The stories are united by the common theme of amphetamine and meth-amphetamine addiction and its consequences. Tweakers are often broke, smelly, undernourished, and aware of the problems they’re causing. But they cannot live without the high.

Perhaps Mr. Mattson, himself, best describes the moment that validates all the problems caused by the drug to these people: “All dials and switches cranked. The raspy throat of the city screamed like iron daggers against my eardrums and somehow it was sexy, invigorating, a mountainous delight. Compound wizards rewiring the brain to the tune of Armageddon. EVERYTHING GOES UP. I could hear a cricket jerking itself ten miles away. I was locked in.”

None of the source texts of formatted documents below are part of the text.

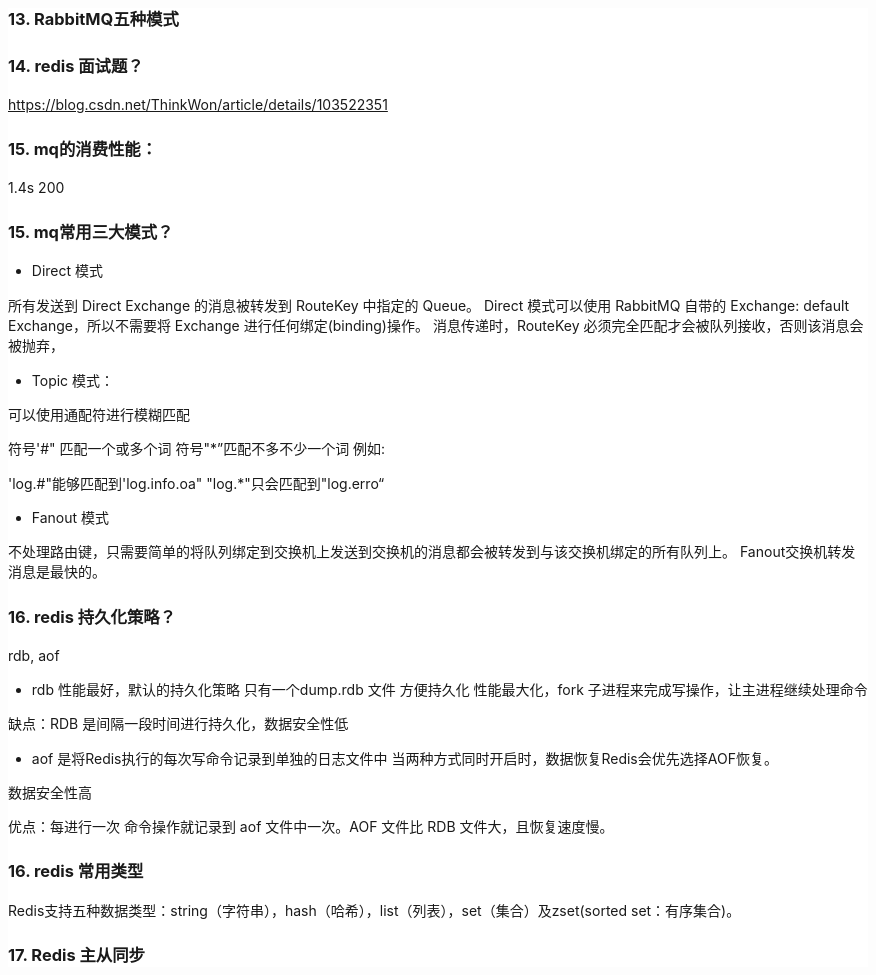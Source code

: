 ### 13. RabbitMQ五种模式


### 14. redis 面试题？

https://blog.csdn.net/ThinkWon/article/details/103522351

### 15. mq的消费性能：

1.4s 200

### 15. mq常用三大模式？

- Direct 模式

所有发送到 Direct Exchange 的消息被转发到 RouteKey 中指定的 Queue。
Direct 模式可以使用 RabbitMQ 自带的 Exchange: default Exchange，所以不需要将 Exchange 进行任何绑定(binding)操作。
消息传递时，RouteKey 必须完全匹配才会被队列接收，否则该消息会被抛弃，

- Topic 模式：

可以使用通配符进行模糊匹配

符号'#" 匹配一个或多个词
符号"*”匹配不多不少一个词
例如:

'log.#"能够匹配到'log.info.oa"
"log.*"只会匹配到"log.erro“

- Fanout 模式

不处理路由键，只需要简单的将队列绑定到交换机上发送到交换机的消息都会被转发到与该交换机绑定的所有队列上。
Fanout交换机转发消息是最快的。

### 16. redis 持久化策略？

rdb, aof

- rdb 性能最好，默认的持久化策略 只有一个dump.rdb 文件 方便持久化
性能最大化，fork 子进程来完成写操作，让主进程继续处理命令

缺点：RDB 是间隔一段时间进行持久化，数据安全性低


- aof 是将Redis执行的每次写命令记录到单独的日志文件中
当两种方式同时开启时，数据恢复Redis会优先选择AOF恢复。

数据安全性高

优点：每进行一次 命令操作就记录到 aof 文件中一次。AOF 文件比 RDB 文件大，且恢复速度慢。

### 16. redis 常用类型

Redis支持五种数据类型：string（字符串），hash（哈希），list（列表），set（集合）及zset(sorted set：有序集合)。

### 17. Redis 主从同步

Yet the best moments of The Speed Chronicles are not the pyrotechnic highs, but the somber discussions of the addict’s impact on others. Two of the anthology’s most satisfying stories—Natalie Diaz’s “How to Go to Dinner with a Brother on Drugs” and Rose Bunch’s “Pissing in Perpetuity”—are subtle character sketches more about coping with tweakers than the tweakers themselves.

An additional strength of this anthology is the diversity of its authors, settings, and plots. Mr. Mattson secured stories from the famous (James Franco, Sherman Alexie) to the promising (Rose Bunch, Beth Lisick). Stories are set in New York City, large towns, posh suburbs, and different rural settings, including Indian country.

Perspectives and plot lines vary similarly: a sibling attempts to take care of his long-time addict brother; a Congressional page becomes middleman in a Capitol Hill drug ring; two speed addicts stumble into an animal-torturing tweaker cult; a young family deals with a meth lab next door; a manic mother speeds through her day preparing for a fancy dinner party; a doctor abets his patients’ amphetamine addictions. The Speed Chronicles demonstrates that although it is not always obvious, the drug is all around us.

Anthologies are inherently uneven—there are always a few stories that do not measure up to the others. The Speed Chronicles are not immune to this shortcoming. But with only two lesser stories among the fourteen, Mr. Mattson completes The Speed Chronicles with a better batting average than most anthology editors.

And, despite the diversity noted above, the stories in this anthology fit together—they belong in the same book. This is no small accomplishment; Akashic’s companion anthology, The Cocaine Chronicles [also reviewed in nyjb], is a much more unruly collection.

All told, The Speed Chronicles deserves great praise for the audacity of the topic, the depth of the discussion, the diversity of its voices, and plain, old, good storytelling.